From the records that follow, copy every line that contains the word "idioms".

= SUPPLIED MATERIAL =
────────────────────────────────────────

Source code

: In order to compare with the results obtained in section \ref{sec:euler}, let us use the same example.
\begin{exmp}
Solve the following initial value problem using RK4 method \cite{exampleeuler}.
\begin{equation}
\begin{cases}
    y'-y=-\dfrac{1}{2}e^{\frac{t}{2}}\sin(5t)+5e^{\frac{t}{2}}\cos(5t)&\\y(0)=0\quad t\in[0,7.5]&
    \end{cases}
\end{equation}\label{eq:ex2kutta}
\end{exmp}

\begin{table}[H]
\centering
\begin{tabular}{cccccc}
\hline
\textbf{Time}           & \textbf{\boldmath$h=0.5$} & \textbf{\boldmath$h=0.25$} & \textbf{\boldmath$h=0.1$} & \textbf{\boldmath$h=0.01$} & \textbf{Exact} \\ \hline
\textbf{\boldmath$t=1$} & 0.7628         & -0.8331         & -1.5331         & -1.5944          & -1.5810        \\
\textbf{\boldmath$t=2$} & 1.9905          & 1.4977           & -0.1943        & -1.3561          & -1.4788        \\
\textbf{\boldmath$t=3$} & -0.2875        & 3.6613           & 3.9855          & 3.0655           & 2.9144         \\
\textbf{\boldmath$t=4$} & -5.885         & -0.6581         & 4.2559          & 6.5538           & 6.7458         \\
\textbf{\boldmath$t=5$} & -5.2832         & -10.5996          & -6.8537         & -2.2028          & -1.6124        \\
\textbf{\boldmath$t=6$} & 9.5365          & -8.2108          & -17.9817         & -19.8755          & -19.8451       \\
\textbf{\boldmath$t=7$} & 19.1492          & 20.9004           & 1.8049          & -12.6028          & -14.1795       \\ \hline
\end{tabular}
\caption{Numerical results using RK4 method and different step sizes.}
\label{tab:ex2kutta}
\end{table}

────────────────────────────────────────

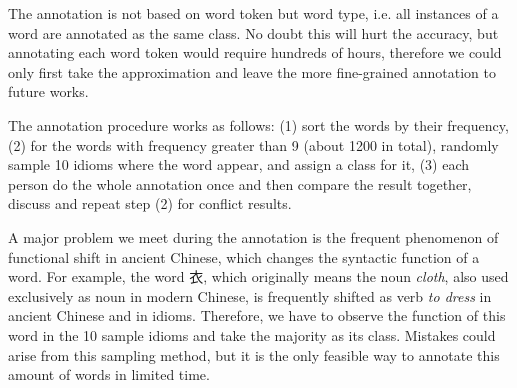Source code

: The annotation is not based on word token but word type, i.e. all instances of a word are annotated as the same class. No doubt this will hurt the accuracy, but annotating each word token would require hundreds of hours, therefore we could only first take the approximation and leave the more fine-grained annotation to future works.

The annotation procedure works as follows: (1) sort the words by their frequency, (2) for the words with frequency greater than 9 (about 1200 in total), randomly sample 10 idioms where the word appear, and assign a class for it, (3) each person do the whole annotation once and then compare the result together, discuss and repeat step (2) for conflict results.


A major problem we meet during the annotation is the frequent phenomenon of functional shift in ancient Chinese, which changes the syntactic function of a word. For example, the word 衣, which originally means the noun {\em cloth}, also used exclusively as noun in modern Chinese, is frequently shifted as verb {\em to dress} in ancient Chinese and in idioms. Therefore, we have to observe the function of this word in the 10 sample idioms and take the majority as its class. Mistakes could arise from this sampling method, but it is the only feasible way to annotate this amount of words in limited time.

────────────────────────────────────────

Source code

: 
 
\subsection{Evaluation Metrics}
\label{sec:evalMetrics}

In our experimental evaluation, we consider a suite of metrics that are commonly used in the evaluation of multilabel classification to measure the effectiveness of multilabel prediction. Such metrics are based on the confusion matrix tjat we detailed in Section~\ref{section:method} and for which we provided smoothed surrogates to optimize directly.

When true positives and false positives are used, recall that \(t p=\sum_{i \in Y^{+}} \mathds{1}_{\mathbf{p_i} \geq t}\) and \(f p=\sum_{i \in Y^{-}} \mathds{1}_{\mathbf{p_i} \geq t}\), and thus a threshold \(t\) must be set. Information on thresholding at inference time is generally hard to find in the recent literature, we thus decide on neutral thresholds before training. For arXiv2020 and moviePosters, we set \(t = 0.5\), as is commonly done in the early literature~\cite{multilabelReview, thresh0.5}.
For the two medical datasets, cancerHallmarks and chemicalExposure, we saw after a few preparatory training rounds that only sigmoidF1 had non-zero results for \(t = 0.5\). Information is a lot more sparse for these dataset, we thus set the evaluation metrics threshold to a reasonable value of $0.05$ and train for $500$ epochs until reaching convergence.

────────────────────────────────────────

= RESPONSE BOX =
The annotation procedure works as follows: (1) sort the words by their frequency, (2) for the words with frequency greater than 9 (about 1200 in total), randomly sample 10 idioms where the word appear, and assign a class for it, (3) each person do the whole annotation once and then compare the result together, discuss and repeat step (2) for conflict results.
A major problem we meet during the annotation is the frequent phenomenon of functional shift in ancient Chinese, which changes the syntactic function of a word. For example, the word 衣, which originally means the noun {\em cloth}, also used exclusively as noun in modern Chinese, is frequently shifted as verb {\em to dress} in ancient Chinese and in idioms. Therefore, we have to observe the function of this word in the 10 sample idioms and take the majority as its class. Mistakes could arise from this sampling method, but it is the only feasible way to annotate this amount of words in limited time.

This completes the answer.